### Task directions
Whenever "kwantitatieve" appears in a line, please copy that line from the data.

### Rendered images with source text

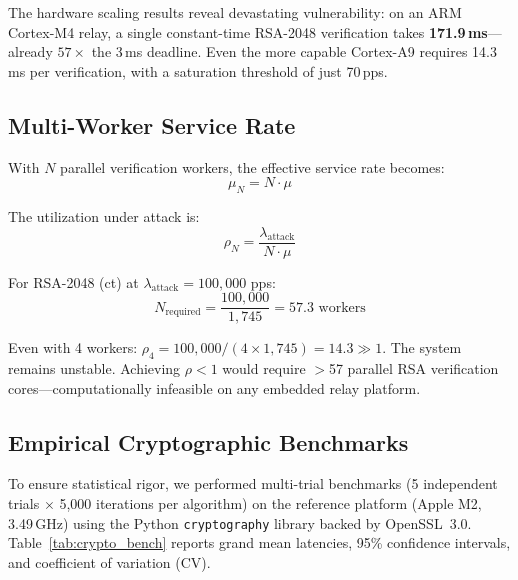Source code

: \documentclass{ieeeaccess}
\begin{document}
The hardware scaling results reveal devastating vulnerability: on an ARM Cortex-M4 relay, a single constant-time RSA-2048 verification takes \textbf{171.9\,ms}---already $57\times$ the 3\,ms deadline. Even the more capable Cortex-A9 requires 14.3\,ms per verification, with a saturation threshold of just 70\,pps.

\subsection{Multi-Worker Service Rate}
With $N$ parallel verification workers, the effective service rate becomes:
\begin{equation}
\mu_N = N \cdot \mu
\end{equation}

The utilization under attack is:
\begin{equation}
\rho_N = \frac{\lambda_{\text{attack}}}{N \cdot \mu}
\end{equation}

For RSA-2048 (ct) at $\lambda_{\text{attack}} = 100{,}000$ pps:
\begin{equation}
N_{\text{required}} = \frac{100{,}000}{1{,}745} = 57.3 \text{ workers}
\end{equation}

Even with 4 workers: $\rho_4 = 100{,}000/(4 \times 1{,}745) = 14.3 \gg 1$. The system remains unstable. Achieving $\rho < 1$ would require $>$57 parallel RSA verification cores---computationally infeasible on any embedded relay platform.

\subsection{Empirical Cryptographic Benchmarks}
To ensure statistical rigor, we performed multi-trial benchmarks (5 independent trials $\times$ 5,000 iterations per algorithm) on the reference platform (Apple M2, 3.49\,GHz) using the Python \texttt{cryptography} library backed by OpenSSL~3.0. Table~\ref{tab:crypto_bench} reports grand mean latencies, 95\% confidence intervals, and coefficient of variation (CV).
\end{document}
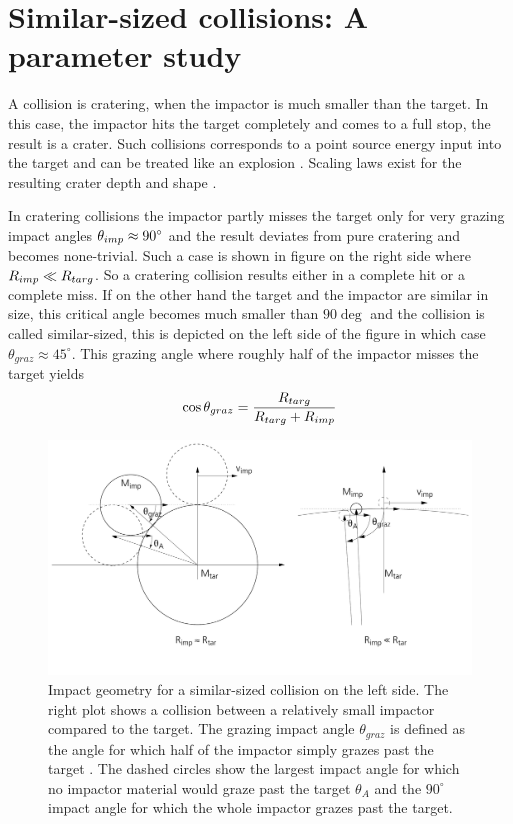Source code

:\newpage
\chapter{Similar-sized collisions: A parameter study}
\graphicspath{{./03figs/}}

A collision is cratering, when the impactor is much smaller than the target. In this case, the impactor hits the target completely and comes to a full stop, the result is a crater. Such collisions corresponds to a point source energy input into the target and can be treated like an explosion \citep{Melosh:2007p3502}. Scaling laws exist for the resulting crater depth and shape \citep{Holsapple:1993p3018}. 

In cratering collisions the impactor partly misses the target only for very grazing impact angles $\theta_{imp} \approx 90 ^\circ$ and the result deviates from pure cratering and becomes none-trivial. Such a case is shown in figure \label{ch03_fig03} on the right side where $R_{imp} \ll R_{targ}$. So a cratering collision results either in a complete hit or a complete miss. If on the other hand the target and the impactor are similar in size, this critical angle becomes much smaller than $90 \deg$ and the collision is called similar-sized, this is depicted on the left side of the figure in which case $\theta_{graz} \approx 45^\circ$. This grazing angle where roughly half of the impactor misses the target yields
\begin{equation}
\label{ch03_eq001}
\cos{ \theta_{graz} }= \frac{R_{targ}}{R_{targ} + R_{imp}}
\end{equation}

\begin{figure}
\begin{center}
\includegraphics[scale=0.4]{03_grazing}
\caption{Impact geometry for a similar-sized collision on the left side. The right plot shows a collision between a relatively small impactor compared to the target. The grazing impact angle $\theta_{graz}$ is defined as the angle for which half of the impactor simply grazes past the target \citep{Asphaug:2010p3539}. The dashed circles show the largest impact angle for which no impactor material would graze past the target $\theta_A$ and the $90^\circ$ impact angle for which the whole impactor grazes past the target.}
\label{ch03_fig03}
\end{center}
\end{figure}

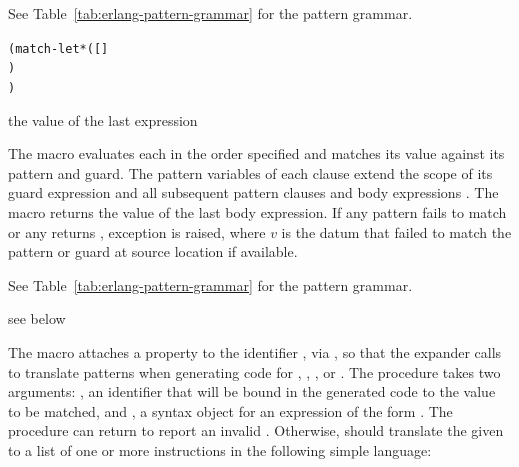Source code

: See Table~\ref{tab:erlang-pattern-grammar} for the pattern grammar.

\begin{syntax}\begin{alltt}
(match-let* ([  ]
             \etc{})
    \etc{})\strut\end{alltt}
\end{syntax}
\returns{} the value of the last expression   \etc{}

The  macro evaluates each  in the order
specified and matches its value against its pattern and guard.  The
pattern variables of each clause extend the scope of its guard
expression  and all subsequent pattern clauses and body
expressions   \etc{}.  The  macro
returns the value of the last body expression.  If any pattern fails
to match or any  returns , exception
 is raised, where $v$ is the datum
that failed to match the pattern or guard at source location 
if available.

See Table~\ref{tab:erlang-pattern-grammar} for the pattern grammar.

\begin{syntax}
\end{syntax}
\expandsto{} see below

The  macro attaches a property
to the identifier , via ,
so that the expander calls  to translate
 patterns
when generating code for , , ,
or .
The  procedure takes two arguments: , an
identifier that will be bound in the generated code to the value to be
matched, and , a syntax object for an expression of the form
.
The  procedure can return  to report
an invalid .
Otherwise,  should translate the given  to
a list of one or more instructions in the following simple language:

--

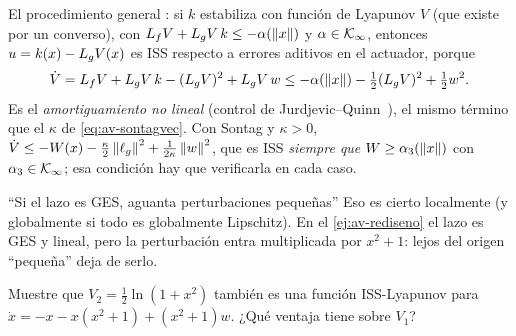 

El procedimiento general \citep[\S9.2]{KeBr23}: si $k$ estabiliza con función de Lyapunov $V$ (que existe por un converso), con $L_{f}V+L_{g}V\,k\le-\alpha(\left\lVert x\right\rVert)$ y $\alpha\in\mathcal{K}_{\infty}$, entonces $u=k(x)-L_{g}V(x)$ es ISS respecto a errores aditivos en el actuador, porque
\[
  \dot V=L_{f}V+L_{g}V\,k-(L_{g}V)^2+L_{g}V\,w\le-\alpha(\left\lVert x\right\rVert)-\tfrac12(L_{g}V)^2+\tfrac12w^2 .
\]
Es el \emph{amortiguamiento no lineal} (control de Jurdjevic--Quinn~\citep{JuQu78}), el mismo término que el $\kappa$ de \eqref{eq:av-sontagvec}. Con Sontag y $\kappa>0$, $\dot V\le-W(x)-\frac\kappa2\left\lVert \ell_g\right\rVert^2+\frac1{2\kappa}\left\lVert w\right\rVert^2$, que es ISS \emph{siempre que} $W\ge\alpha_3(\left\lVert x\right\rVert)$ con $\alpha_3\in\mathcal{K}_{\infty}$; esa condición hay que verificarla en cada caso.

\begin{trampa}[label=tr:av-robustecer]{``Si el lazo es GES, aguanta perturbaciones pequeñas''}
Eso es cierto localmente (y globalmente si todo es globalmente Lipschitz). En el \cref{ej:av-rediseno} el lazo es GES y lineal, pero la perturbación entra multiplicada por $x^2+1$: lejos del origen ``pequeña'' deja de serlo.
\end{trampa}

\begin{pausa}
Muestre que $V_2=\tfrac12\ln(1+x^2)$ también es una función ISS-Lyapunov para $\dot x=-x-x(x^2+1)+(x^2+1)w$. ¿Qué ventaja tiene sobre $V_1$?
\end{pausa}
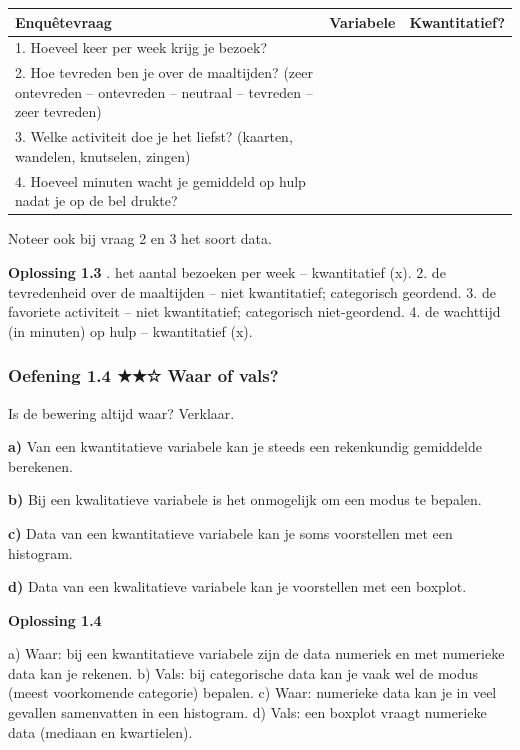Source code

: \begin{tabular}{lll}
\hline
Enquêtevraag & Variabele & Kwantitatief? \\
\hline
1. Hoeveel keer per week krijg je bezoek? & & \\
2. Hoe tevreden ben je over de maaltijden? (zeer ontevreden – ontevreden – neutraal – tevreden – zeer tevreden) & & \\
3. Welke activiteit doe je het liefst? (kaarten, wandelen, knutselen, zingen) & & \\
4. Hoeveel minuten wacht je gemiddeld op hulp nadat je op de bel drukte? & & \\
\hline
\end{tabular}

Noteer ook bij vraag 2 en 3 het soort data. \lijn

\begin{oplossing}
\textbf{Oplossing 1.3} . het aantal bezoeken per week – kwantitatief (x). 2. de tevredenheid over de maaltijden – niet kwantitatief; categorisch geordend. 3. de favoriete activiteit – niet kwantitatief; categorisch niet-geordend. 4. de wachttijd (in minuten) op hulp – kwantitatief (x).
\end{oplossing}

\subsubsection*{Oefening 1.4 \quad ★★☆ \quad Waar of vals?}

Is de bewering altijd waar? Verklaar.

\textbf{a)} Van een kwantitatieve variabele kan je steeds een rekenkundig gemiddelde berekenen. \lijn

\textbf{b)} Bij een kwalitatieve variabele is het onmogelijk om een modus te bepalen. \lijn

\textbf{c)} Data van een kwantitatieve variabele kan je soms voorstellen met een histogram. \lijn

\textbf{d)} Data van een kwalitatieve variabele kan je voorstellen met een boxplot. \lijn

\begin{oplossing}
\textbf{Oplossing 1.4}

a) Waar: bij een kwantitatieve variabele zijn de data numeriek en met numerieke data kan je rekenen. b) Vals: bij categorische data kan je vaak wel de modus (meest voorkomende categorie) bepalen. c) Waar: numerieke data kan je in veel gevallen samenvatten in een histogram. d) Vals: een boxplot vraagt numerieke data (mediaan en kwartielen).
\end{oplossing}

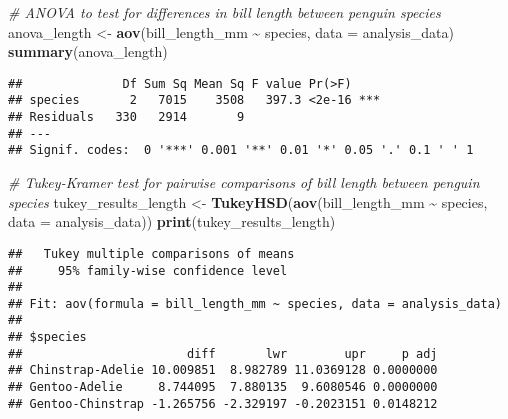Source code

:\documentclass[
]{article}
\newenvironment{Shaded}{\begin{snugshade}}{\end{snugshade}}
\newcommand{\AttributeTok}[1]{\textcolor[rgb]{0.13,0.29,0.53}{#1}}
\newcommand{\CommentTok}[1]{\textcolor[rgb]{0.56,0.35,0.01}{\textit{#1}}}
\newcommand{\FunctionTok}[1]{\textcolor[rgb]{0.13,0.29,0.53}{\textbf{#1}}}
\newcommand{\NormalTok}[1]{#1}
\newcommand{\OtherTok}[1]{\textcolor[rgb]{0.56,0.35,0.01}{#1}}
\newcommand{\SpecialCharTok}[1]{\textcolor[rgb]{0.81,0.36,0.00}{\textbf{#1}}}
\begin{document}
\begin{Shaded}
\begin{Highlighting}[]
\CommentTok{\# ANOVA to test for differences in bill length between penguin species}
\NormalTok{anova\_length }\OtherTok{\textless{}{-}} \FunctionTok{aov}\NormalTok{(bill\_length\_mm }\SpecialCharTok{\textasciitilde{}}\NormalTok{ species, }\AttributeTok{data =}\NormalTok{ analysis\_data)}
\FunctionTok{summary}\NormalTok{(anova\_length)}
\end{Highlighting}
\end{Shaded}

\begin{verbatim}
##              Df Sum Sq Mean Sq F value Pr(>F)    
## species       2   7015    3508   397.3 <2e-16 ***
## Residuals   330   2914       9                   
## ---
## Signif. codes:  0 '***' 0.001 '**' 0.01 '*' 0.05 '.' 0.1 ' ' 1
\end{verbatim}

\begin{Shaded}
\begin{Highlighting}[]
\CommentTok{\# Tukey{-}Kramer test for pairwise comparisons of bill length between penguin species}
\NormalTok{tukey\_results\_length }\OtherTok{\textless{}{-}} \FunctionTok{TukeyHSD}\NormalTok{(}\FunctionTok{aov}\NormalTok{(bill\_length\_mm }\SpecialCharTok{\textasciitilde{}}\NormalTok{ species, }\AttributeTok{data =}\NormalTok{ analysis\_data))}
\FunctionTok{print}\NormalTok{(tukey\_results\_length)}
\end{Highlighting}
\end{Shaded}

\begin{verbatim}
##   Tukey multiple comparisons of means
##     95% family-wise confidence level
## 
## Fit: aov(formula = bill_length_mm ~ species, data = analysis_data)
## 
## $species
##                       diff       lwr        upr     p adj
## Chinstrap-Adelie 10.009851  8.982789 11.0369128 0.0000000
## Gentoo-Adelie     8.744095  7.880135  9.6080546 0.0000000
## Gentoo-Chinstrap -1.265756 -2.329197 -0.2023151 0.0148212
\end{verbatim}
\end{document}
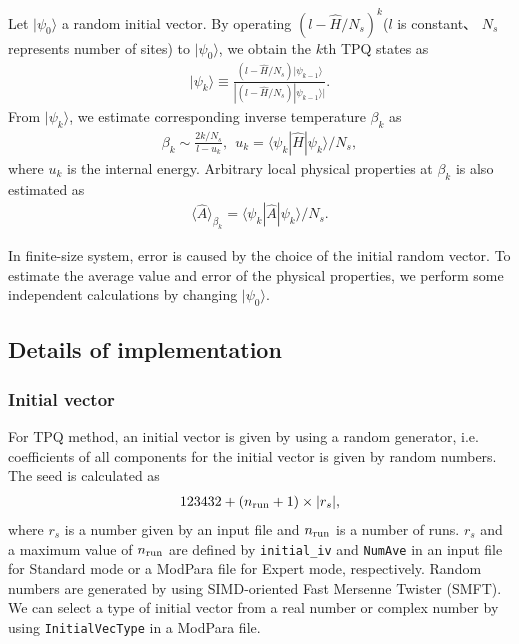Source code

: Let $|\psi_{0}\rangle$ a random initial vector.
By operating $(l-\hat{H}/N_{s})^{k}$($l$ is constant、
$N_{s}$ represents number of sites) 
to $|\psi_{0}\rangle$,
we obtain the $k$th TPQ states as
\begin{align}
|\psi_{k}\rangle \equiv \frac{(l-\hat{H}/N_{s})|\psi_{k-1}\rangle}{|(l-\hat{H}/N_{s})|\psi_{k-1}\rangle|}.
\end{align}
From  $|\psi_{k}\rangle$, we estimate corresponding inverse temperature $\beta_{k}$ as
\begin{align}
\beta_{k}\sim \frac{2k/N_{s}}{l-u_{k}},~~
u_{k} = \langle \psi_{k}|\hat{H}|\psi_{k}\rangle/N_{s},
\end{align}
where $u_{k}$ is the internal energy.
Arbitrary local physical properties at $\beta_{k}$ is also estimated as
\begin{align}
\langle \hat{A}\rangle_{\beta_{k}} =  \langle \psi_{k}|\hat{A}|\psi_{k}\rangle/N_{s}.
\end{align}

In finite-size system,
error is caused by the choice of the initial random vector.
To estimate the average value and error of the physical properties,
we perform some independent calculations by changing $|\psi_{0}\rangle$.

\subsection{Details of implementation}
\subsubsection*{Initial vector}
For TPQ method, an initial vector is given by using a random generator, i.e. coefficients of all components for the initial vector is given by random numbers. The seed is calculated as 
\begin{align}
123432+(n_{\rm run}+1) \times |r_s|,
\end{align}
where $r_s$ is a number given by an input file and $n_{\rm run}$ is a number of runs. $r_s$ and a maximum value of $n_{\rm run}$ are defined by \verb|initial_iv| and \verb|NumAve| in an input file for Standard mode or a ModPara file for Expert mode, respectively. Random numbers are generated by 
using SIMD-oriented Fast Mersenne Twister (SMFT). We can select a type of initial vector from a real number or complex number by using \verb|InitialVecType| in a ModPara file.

### Output
\textbf{a)} Van een kwantitatieve variabele kan je steeds een rekenkundig gemiddelde berekenen. \lijn
\textbf{c)} Data van een kwantitatieve variabele kan je soms voorstellen met een histogram. \lijn
a) Waar: bij een kwantitatieve variabele zijn de data numeriek en met numerieke data kan je rekenen. b) Vals: bij categorische data kan je vaak wel de modus (meest voorkomende categorie) bepalen. c) Waar: numerieke data kan je in veel gevallen samenvatten in een histogram. d) Vals: een boxplot vraagt numerieke data (mediaan en kwartielen).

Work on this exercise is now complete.